Ciência, política e isolamento social em tempos pandêmicos

Vanderlei Franck Thies
Dr. em Desenvolvimento Rural e integrante do GEPAD/UFRGS

Estamos na Europa. O ano é 1609. Depois de aprimorar telescópios existentes, Galileu Galilei (1564 – 1642) mira o céu com seu perspicilli. As consequências desse ato marcaram profundamente a história humana. Dias e dias de trabalho, na construção desse novo e mais potente instrumento de observação, são seguidos por longas horas de contemplação dos corpos celestes. Em diálogo com as ideias de outros pensadores, recolhido em seu observatório, Galileu vive numa espécie de “isolamento social”.

Com base nessas observações, em 1610, o pesquisador florentino leva a conhecimento público suas descobertas. Estarrecedoras descobertas! Entre outras, a de que a lua, tão suave e amena ao olho humano, ao contrário das aparências e do que se tinha como verdade à época, não possuía superfície lisa e polida. Ela era áspera e rugosa. Possuía abismos profundos e montanhas enormes, igual a terra. Igualar terra e lua, à época, para poderosas forças políticas, equivalia a uma declaração de guerra.

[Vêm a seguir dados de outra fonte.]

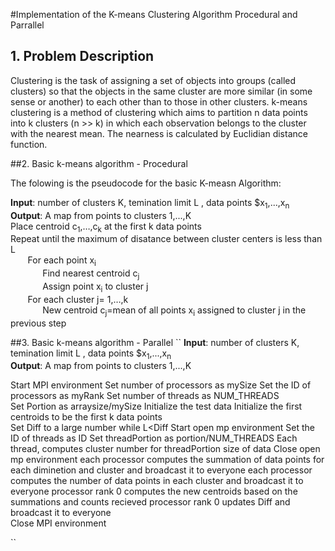 #Implementation of the K-means Clustering Algorithm Procedural and Parrallel

## 1. Problem Description 

Clustering is the task of assigning a set of objects into groups (called clusters) so that the objects in the same cluster are more similar (in some sense or another) to each other than to those in other clusters. k-means clustering is a method of clustering which aims to partition n data points into k clusters (n >> k) in which each observation belongs to the cluster with the nearest mean.  The nearness is calculated by Euclidian distance function.

##2. Basic  k-means algorithm - Procedural

The folowing is the pseudocode for the basic K-measn Algorithm:

**Input**: number of clusters K, temination limit L , data points $x<sub>1</sub>,...,x<sub>n</sub><br>
**Output**: A map from points to clusters 1,...,K<br>
Place centroid c<sub>1</sub>,…,c<sub>k</sub> at the first k data points<br>
Repeat until the maximum of disatance between cluster centers is less than L <br>
&nbsp;&nbsp;&nbsp;&nbsp;&nbsp;&nbsp;	For each point x<sub>i</sub><br>
&nbsp;&nbsp;&nbsp;&nbsp;&nbsp;&nbsp;&nbsp;&nbsp;&nbsp;&nbsp;&nbsp;&nbsp;	Find nearest centroid c<sub>j</sub><br>
&nbsp;&nbsp;&nbsp;&nbsp;&nbsp;&nbsp;&nbsp;&nbsp;&nbsp;&nbsp;&nbsp;&nbsp;		Assign point x<sub>i</sub> to cluster j<br>
&nbsp;&nbsp;&nbsp;&nbsp; &nbsp;&nbsp;For each cluster j= 1,…,k<br>
&nbsp;&nbsp;&nbsp;&nbsp;&nbsp;&nbsp;&nbsp;&nbsp;&nbsp;&nbsp;&nbsp;&nbsp; New centroid c<sub>j</sub>=mean of all points x<sub>i</sub> assigned to cluster j in the previous step<br>


<!--![Test 1 Result 2](https://github.com/maederayati/Parallel-Kmeans/blob/master/Test1_result2.jpg) <br><br>-->


##3. Basic  k-means algorithm - Parallel
``
**Input**: number of clusters K, temination limit L , data points $x<sub>1</sub>,...,x<sub>n</sub><br>
**Output**: A map from points to clusters 1,...,K<br>

Start MPI environment 
	Set  number of processors as mySize
	Set  the ID of processors as myRank
	Set number of threads as NUM_THREADS	
	Set Portion as arraysize/mySize
	Initialize the test data
	Initialize the first centroids to be the first k data points	
	Set Diff to a large number
		while L<Diff
		  Start open mp environment
        		Set  the ID of threads as ID
        		Set threadPortion as portion/NUM_THREADS
       			Each thread, computes cluster number for threadPortion size of data 
    		 Close open mp environment
	each processor computes the summation of data points for each diminetion and cluster and broadcast it to everyone
	each processor computes the number of data points in each cluster and broadcast it to everyone
	processor rank 0 computes the new centroids based on the summations and counts recieved 
	processor rank 0 updates Diff and broadcast it to everyone		
Close MPI environment

``
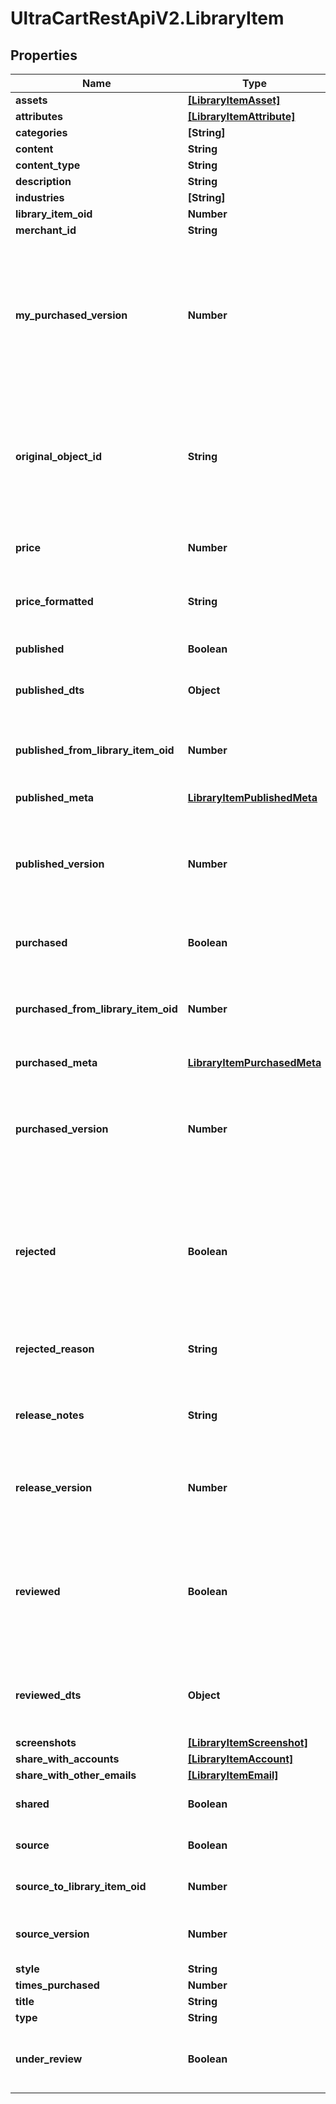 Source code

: # UltraCartRestApiV2.LibraryItem

## Properties
Name | Type | Description | Notes
------------ | ------------- | ------------- | -------------
**assets** | [**[LibraryItemAsset]**](LibraryItemAsset.md) |  | [optional] 
**attributes** | [**[LibraryItemAttribute]**](LibraryItemAttribute.md) |  | [optional] 
**categories** | **[String]** |  | [optional] 
**content** | **String** |  | [optional] 
**content_type** | **String** |  | [optional] 
**description** | **String** |  | [optional] 
**industries** | **[String]** |  | [optional] 
**library_item_oid** | **Number** |  | [optional] 
**merchant_id** | **String** |  | [optional] 
**my_purchased_version** | **Number** | If this is a public item and the merchant has already purchased it, this is their version.  If not yet purchased, this will be zero.  This value will only be populated during a searchPublicItems() call. | [optional] 
**original_object_id** | **String** | This id points to the original object that was added to the library. For flows and campaigns, this is a uuid string.  For upsells, it is an oid integer.  For transactional_emails, it is an email name. | [optional] 
**price** | **Number** | The price of the published item.  Null for any private library items. | [optional] 
**price_formatted** | **String** | The formatted price of the published item.  Null for any private library items. | [optional] 
**published** | **Boolean** | True if this library item is a published item (not source) | [optional] 
**published_dts** | **Object** | The timestamp of the last published version | [optional] 
**published_from_library_item_oid** | **Number** | The source item used to publish this item.  This allows for comparisons between source and published | [optional] 
**published_meta** | [**LibraryItemPublishedMeta**](LibraryItemPublishedMeta.md) |  | [optional] 
**published_version** | **Number** | The source version when this item was published.  This allows for out-of-date alerts to be shown when there is a difference between source and published | [optional] 
**purchased** | **Boolean** | True if this library item has been purchased | [optional] 
**purchased_from_library_item_oid** | **Number** | The published item that was purchased to make this item.  This allows for comparisons between published and purchased | [optional] 
**purchased_meta** | [**LibraryItemPurchasedMeta**](LibraryItemPurchasedMeta.md) |  | [optional] 
**purchased_version** | **Number** | The published version when this item was purchased.  This allows for out-of-date alerts to be shown when there is a difference between published and purchased | [optional] 
**rejected** | **Boolean** | Any published library reviewed by UltraCart staff for malicious or inappropriate content will have this flag set to true.  This is always false for non-published items | [optional] 
**rejected_reason** | **String** | Any rejected published item will have this field populated with the reason. | [optional] 
**release_notes** | **String** | Release notes specific to each published version and only appearing on public items. | [optional] 
**release_version** | **Number** | This counter records how many times a library item has been published.  This is used to show version history. | [optional] 
**reviewed** | **Boolean** | Any published library items must be reviewed by UltraCart staff for malicious content.  This flag shows the status of that review.  This is always false for non-published items | [optional] 
**reviewed_dts** | **Object** | This is the timestamp for a published items formal review by UltraCart staff for malicious content. | [optional] 
**screenshots** | [**[LibraryItemScreenshot]**](LibraryItemScreenshot.md) |  | [optional] 
**share_with_accounts** | [**[LibraryItemAccount]**](LibraryItemAccount.md) |  | [optional] 
**share_with_other_emails** | [**[LibraryItemEmail]**](LibraryItemEmail.md) |  | [optional] 
**shared** | **Boolean** | True if this item is shared from another merchant account | [optional] 
**source** | **Boolean** | True if this library item has been published | [optional] 
**source_to_library_item_oid** | **Number** | This oid points to the published library item, if there is one. | [optional] 
**source_version** | **Number** | The version of this item.  Increment every time the item is saved. | [optional] 
**style** | **String** |  | [optional] 
**times_purchased** | **Number** |  | [optional] 
**title** | **String** |  | [optional] 
**type** | **String** |  | [optional] 
**under_review** | **Boolean** | True if this library item was published but is awaiting review from UltraCart staff. | [optional]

As observações de Galileu sacudiram fortemente as bases cambaleantes da teoria geocêntrica. Tida como dogma, essa era uma das ideias basilares que sustentava toda a estrutura de poder instituída. Questioná-la, como o fizera Copérnico cerca de um século antes, era questionar todas as relações de poder e domínio estabelecidas. Um ato de independência intelectual bastante arriscado! Giordano Bruno (1548 – 1600), frade dominicano, também o fizera e, por isso, fora julgado e morto na fogueira da inquisição. Com isso se aprende que a ousadia de questionar as aparências e os poderes constituídos nunca vem desacompanhada de certa dose de perigo.

As descobertas de Galileu afetaram profundamente a Europa, que vivia um momento histórico de pulsantes transformações. Elas contribuíram para a abertura de um caminho que, penosamente ao longo dos séculos seguintes, vem sendo construído pela humanidade. O caminho da ciência. Ainda que Galileu agradecesse a força divina, como a fonte de sua inspiração intelectual, suas ideias contrariavam frontalmente dogmas da Igreja. Foi condenado a abjurar publicamente, seus livros censurados e suas ideias proibidas. Abjurou para viver, mas permaneceu em prisão domiciliar, numa nova forma de “isolamento social”.

Os tempos pandêmicos que vivemos geram estranhamento e desconforto generalizado. Isso decorre da forte redução do contato com os outros, o que solapa uma das bases daquilo que nos torna humanos, que é o convívio social. Todavia, parece que entre os iniciados na ciência, os cientistas, como Galileu, por ser parte do cotidiano, o estranhamento causado pelo “isolamento social” tende a não ser tão impactante.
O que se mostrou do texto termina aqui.